Posted: Fri Nov 09, 2012 10:14 pm
by bikemonkey
Sounds good to me, I did the mod on my NC30.

Got 15v at idle and 14.9v at 5k revs. I figured it was just the reg/rec working harder.

It's been modded for 3 months now I think it is and it's been great.
I usually do very short journeys round town and have never had a problem, never had to charge the battery, but it does help that I have a lithium ion one.

Re: nc24 reg/rec direct to battery mod.

Posted: Fri Nov 09, 2012 11:19 pm
by Morespeedvicar
bikemonkey wrote:Sounds good to me, I did the mod on my NC30.

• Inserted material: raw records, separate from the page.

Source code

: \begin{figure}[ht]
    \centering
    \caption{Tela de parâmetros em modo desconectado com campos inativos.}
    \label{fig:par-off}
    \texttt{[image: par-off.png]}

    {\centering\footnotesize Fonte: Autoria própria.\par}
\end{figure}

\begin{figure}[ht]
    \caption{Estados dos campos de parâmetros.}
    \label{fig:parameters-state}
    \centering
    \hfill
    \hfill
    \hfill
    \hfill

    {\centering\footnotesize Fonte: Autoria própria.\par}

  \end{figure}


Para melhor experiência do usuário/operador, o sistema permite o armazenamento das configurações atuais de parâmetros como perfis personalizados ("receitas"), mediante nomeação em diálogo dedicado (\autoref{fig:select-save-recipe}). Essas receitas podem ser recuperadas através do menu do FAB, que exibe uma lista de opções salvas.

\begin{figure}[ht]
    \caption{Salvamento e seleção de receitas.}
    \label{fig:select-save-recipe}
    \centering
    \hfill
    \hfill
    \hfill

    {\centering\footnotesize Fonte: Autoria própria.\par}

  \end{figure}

Got 15v at idle and 14.9v at 5k revs. I figured it was just the reg/rec working harder.

It's been modded for 3 months now I think it is and it's been great.
I usually do very short journeys round town and have never had a problem, never had to charge the battery, but it does help that I have a lithium ion one.
Your high voltages are prob more to do with your lipo battery than the reg, they high a higher nominal voltage (usually about14.4v) than the standard lead acid battery 12v.
Cheers
Ian

Re: nc24 reg/rec direct to battery mod.

Posted: Fri Nov 09, 2012 11:25 pm
by bikemonkey
I see, learn something new everyday ;)

What I was really getting at was the 0.1 voltage drop from idle to 5k revs.
Kind of similar to the results spooky is getting, I.e no voltage increase from idle to 5k.

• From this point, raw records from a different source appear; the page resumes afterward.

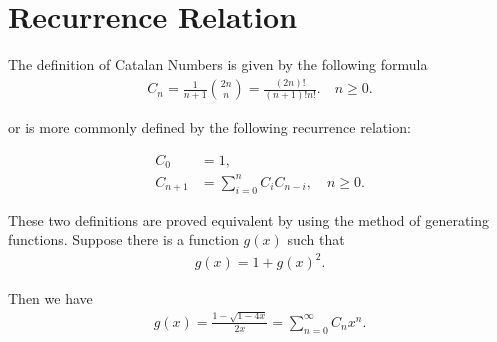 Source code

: \section{Recurrence Relation}
The definition of Catalan Numbers is given by the following formula
\[
\begin{aligned}
    C_n = \frac{1}{n+1}\binom{2n}{n} = \frac{(2n)!}{(n+1)!n!}.\quad n \geq 0.
\end{aligned}
\]

or is more commonly defined by the following recurrence relation:

\[
\begin{aligned}
    C_0 &= 1, \\
    C_{n+1} &= \sum_{i=0}^{n} C_i C_{n-i}, \quad n \geq 0.
\end{aligned}
\]

These two definitions are proved equivalent by using the method of generating functions.
Suppose there is a function $g(x)$ such that
\[
\begin{aligned}
    g(x) = 1 + g(x)^2.
\end{aligned}
\]

Then we have
\[
\begin{aligned}
    g(x) = \frac{1 - \sqrt{1 - 4x}}{2x} = \sum_{n=0}^{\infty} C_n x^n.
\end{aligned}
\]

Possibly because the charging system is now as efficient as can be without replacing or upgrading components.

Re: nc24 reg/rec direct to battery mod.

Posted: Sat Nov 10, 2012 11:02 am
by spooky
so i'm getting good results then, checked the battery and its dropped to 12.3 v overnight, though to be fair i had started it a few times. I will either put it on an optimizer for a while or take it for a run and see how it goes, hopefully alls well now. lol. :whistle:

Re: nc24 reg/rec direct to battery mod.

Posted: Sat Nov 10, 2012 11:48 am
by speedy231278
12.3 is very low, although it will start the bike. I thought it was too low to do that, but during my recent woes I've been measuring everything to death and it seems you have to get to almost 12.0 before either the starter runs out of puff or the solenoid won't throw. However, if it was 12.5 previously, and you started the bike lots of times, and didn't measure it again until the next day, that might possibly not have helped. The voltage not changing between idle and 5K may or may not be significant. One thing I would suggest is that you test the voltages, and then take the bike out for 10-15 mins and get it nice and warm. One issue I have right now is that the battery gets low because when the bike gets warm, the charging system stops working until you leave the bike to cool a bit. As yet, I have no answer, but hopefully come next weekend I shall. It might be the reg/rec packing up at temperature, or possibly something weird going on with the battery or wiring.

When you've finished sorting the battery on the optimiser, if you have the opportunity, leave it off the bike for a good few days and keep measuring the voltage present. I'm not sure if batteries settle down after being charged, as in my experience mine comes off the charger at about 13.2 and then once on the bike drops to 12.8 fairly swiftly and stays there, charging issues aside. Supposedly, a healthy and stable battery loses no more than 0.1-0.3% charge in 24 hours, so once yours has settled (if it actually does that in the first place) measure every day at about the same time. If, for argument's sake, your battery starts at 12.80V, then a week later it should have no worse than 12.78 assuming a .3% discharge rate. It's not hard to calculate what you should have, simply open a spreadsheet programme, enter your initial voltage in cell A1 (use two decimal places), and enter cell two as A1-.3% Then drag the formula down into the subsequent cells for as long as the period you're going to measure. If the measured figure is less than the one in the cell for the particular day, you know the battery is not as strong as it could be.